British Energy saw its first quarter profits grow by 145 per cent in just three months of trading, it has announced.
During the three months to July 2nd this year, net profit shot up to £238 million, a massive increase in the £74 million realised by the firm during the same quarter last year.
Largely responsible for the increase has been the sharp rises in utility prices caused by instability in the global market, a factor Bill Coley, British Energy's chief executive, has acknowledged.
"I am pleased with our financial results benefiting from strong electricity prices and continuing improvement in many of our key operating metrics," Mr Coley said.
"However, I am not pleased with the level of unplanned losses.

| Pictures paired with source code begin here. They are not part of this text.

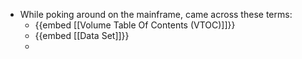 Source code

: - While poking around on the mainframe, came across these terms:
	- {{embed [[Volume Table Of Contents (VTOC)]]}}
	- {{embed [[Data Set]]}}
	- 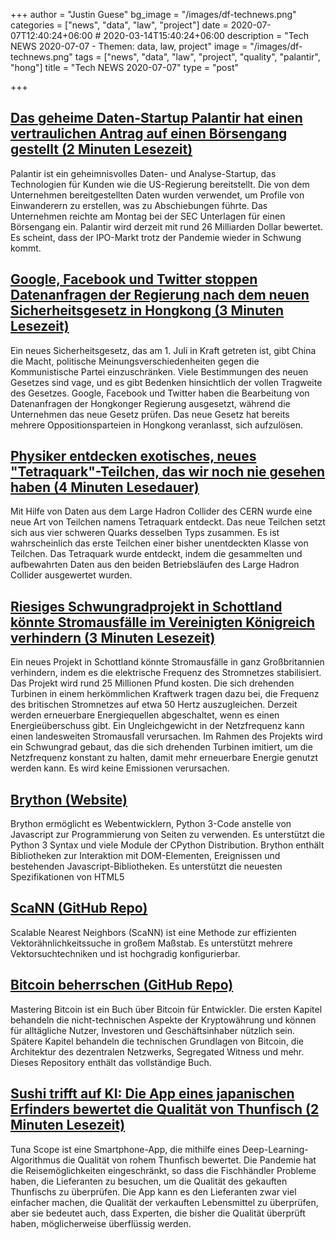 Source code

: +++
author = "Justin Guese"
bg_image = "/images/df-technews.png"
categories = ["news", "data", "law", "project"]
date = 2020-07-07T12:40:24+06:00 # 2020-03-14T15:40:24+06:00
description = "Tech NEWS 2020-07-07 - Themen: data, law, project"
image = "/images/df-technews.png"
tags = ["news", "data", "law", "project", "quality", "palantir", "hong"]
title = "Tech NEWS 2020-07-07"
type = "post"

+++

## [Das geheime Daten-Startup Palantir hat einen vertraulichen Antrag auf einen Börsengang gestellt (2 Minuten Lesezeit)](https://techcrunch.com/2020/07/06/secretive-data-startup-palantir-has-confidentially-filed-for-an-ipo//1/0100017328c306d2-565774ee-b9a9-4bd9-8e29-912c418d436b-000000/msAeeRtILLWTt-dCZoAJmgmc7MmV2NlNbf1lPJf4B8A=148)

 Palantir ist ein geheimnisvolles Daten- und Analyse-Startup, das Technologien für Kunden wie die US-Regierung bereitstellt. Die von dem Unternehmen bereitgestellten Daten wurden verwendet, um Profile von Einwanderern zu erstellen, was zu Abschiebungen führte. Das Unternehmen reichte am Montag bei der SEC Unterlagen für einen Börsengang ein. Palantir wird derzeit mit rund 26 Milliarden Dollar bewertet. Es scheint, dass der IPO-Markt trotz der Pandemie wieder in Schwung kommt.

## [Google, Facebook und Twitter stoppen Datenanfragen der Regierung nach dem neuen Sicherheitsgesetz in Hongkong (3 Minuten Lesezeit)](https://www.theverge.com/2020/7/6/21314900/google-facebook-twitter-hong-kong-government-data-china?scrolla=5eb6d68b7fedc32c19ef33b4/1/0100017328c306d2-565774ee-b9a9-4bd9-8e29-912c418d436b-000000/b9Znn_GR6XtLtqxfmg1SlPDl48gDWwKTcLMTa711-dg=148)

 Ein neues Sicherheitsgesetz, das am 1. Juli in Kraft getreten ist, gibt China die Macht, politische Meinungsverschiedenheiten gegen die Kommunistische Partei einzuschränken. Viele Bestimmungen des neuen Gesetzes sind vage, und es gibt Bedenken hinsichtlich der vollen Tragweite des Gesetzes. Google, Facebook und Twitter haben die Bearbeitung von Datenanfragen der Hongkonger Regierung ausgesetzt, während die Unternehmen das neue Gesetz prüfen. Das neue Gesetz hat bereits mehrere Oppositionsparteien in Hongkong veranlasst, sich aufzulösen.

## [Physiker entdecken exotisches, neues "Tetraquark"-Teilchen, das wir noch nie gesehen haben (4 Minuten Lesedauer)](https://www.sciencealert.com/physicists-have-discovered-a-new-tetraquark-and-it-s-extremely-charming/1/0100017328c306d2-565774ee-b9a9-4bd9-8e29-912c418d436b-000000/zxSb-GXciQZuynFb5XbdEmNibtHPP70xVaBcMKYBowc=148)

 Mit Hilfe von Daten aus dem Large Hadron Collider des CERN wurde eine neue Art von Teilchen namens Tetraquark entdeckt. Das neue Teilchen setzt sich aus vier schweren Quarks desselben Typs zusammen. Es ist wahrscheinlich das erste Teilchen einer bisher unentdeckten Klasse von Teilchen. Das Tetraquark wurde entdeckt, indem die gesammelten und aufbewahrten Daten aus den beiden Betriebsläufen des Large Hadron Collider ausgewertet wurden.

## [Riesiges Schwungradprojekt in Schottland könnte Stromausfälle im Vereinigten Königreich verhindern (3 Minuten Lesezeit)](https://www.theguardian.com/business/2020/jul/06/giant-flywheel-project-in-scotland-could-prevent-uk-blackouts-energy/1/0100017328c306d2-565774ee-b9a9-4bd9-8e29-912c418d436b-000000/JSR8FiB6REVHRyJ3wTjhLx9KS4KUwM83bjX6Ek1u2LA=148)

 Ein neues Projekt in Schottland könnte Stromausfälle in ganz Großbritannien verhindern, indem es die elektrische Frequenz des Stromnetzes stabilisiert. Das Projekt wird rund 25 Millionen Pfund kosten. Die sich drehenden Turbinen in einem herkömmlichen Kraftwerk tragen dazu bei, die Frequenz des britischen Stromnetzes auf etwa 50 Hertz auszugleichen. Derzeit werden erneuerbare Energiequellen abgeschaltet, wenn es einen Energieüberschuss gibt. Ein Ungleichgewicht in der Netzfrequenz kann einen landesweiten Stromausfall verursachen. Im Rahmen des Projekts wird ein Schwungrad gebaut, das die sich drehenden Turbinen imitiert, um die Netzfrequenz konstant zu halten, damit mehr erneuerbare Energie genutzt werden kann. Es wird keine Emissionen verursachen.

## [Brython (Website)](https://brython.info//1/0100017328c306d2-565774ee-b9a9-4bd9-8e29-912c418d436b-000000/nwsI4CVS9EVZDvIe1hG5tmyTsP1YkwnESPKCragEbbs=148)

 Brython ermöglicht es Webentwicklern, Python 3-Code anstelle von Javascript zur Programmierung von Seiten zu verwenden. Es unterstützt die Python 3 Syntax und viele Module der CPython Distribution. Brython enthält Bibliotheken zur Interaktion mit DOM-Elementen, Ereignissen und bestehenden Javascript-Bibliotheken. Es unterstützt die neuesten Spezifikationen von HTML5

## [ScaNN (GitHub Repo)](https://github.com/google-research/google-research/tree/master/scann/1/0100017328c306d2-565774ee-b9a9-4bd9-8e29-912c418d436b-000000/0_3reRFVC7MqipIli1yyhh7oWy0D8ht27f9NY4S5lrg=148)

 Scalable Nearest Neighbors (ScaNN) ist eine Methode zur effizienten Vektorähnlichkeitssuche in großem Maßstab. Es unterstützt mehrere Vektorsuchtechniken und ist hochgradig konfigurierbar.

## [Bitcoin beherrschen (GitHub Repo)](https://github.com/bitcoinbook/bitcoinbook/1/0100017328c306d2-565774ee-b9a9-4bd9-8e29-912c418d436b-000000/nvP-vuidgoAkALIewpF4OTlgKc6gfgVCAyx_Guffvv8=148)

 Mastering Bitcoin ist ein Buch über Bitcoin für Entwickler. Die ersten Kapitel behandeln die nicht-technischen Aspekte der Kryptowährung und können für alltägliche Nutzer, Investoren und Geschäftsinhaber nützlich sein. Spätere Kapitel behandeln die technischen Grundlagen von Bitcoin, die Architektur des dezentralen Netzwerks, Segregated Witness und mehr. Dieses Repository enthält das vollständige Buch.

## [Sushi trifft auf KI: Die App eines japanischen Erfinders bewertet die Qualität von Thunfisch (2 Minuten Lesezeit)](https://www.reuters.com/article/us-japan-tech-ai-tuna-idUSKBN24415L/1/0100017328c306d2-565774ee-b9a9-4bd9-8e29-912c418d436b-000000/pqxgKkvmGarrxwqhQENzEUkh6kAXs3-Bwkd0LB1ZhYw=148)

 Tuna Scope ist eine Smartphone-App, die mithilfe eines Deep-Learning-Algorithmus die Qualität von rohem Thunfisch bewertet. Die Pandemie hat die Reisemöglichkeiten eingeschränkt, so dass die Fischhändler Probleme haben, die Lieferanten zu besuchen, um die Qualität des gekauften Thunfischs zu überprüfen. Die App kann es den Lieferanten zwar viel einfacher machen, die Qualität der verkauften Lebensmittel zu überprüfen, aber sie bedeutet auch, dass Experten, die bisher die Qualität überprüft haben, möglicherweise überflüssig werden.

We are sharply focused on improving losses over the remainder of the year, and continue to work towards our long term objective of world class operational performance."
Losses grew roughly proportionately to the profit increase, mainly caused by unplanned power outages, "refueling overruns" and, to a smaller extent, planned boiler closure unit inspections.
These problems have, however, been dwarfed by the vast increases in profits the once beleaguered company has registered in its first three months.
In 2002, the privatised company approached the government for help, who responded two years later by investing £3 billion in the company.
A Commons select committee report published in February warned that the government's substantive stake in the company remained a major risk to taxpayers' money despite considerable progress already made before today's results.
Now that British Energy is on track for total year profits of over £1 billion, it is likely a future update of that report will adopt a more optimistic tone.